§ **PROBLEM STATEMENT**:
In the records that come next, find every line with "your". Return those lines.

§ **SUPPLIED INFORMATION**:
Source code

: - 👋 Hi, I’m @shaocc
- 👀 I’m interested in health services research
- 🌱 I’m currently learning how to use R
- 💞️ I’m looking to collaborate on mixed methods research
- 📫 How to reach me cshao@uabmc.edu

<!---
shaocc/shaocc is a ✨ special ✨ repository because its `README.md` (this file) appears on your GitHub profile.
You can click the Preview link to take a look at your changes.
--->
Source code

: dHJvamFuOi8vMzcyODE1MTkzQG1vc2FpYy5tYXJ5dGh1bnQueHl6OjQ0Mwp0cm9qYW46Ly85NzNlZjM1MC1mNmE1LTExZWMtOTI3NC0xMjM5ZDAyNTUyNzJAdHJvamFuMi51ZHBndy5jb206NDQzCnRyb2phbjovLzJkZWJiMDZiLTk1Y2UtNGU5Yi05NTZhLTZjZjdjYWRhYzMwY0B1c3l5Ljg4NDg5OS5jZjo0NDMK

§ **TASK RESULT**:
shaocc/shaocc is a ✨ special ✨ repository because its `README.md` (this file) appears on your GitHub profile.
You can click the Preview link to take a look at your changes.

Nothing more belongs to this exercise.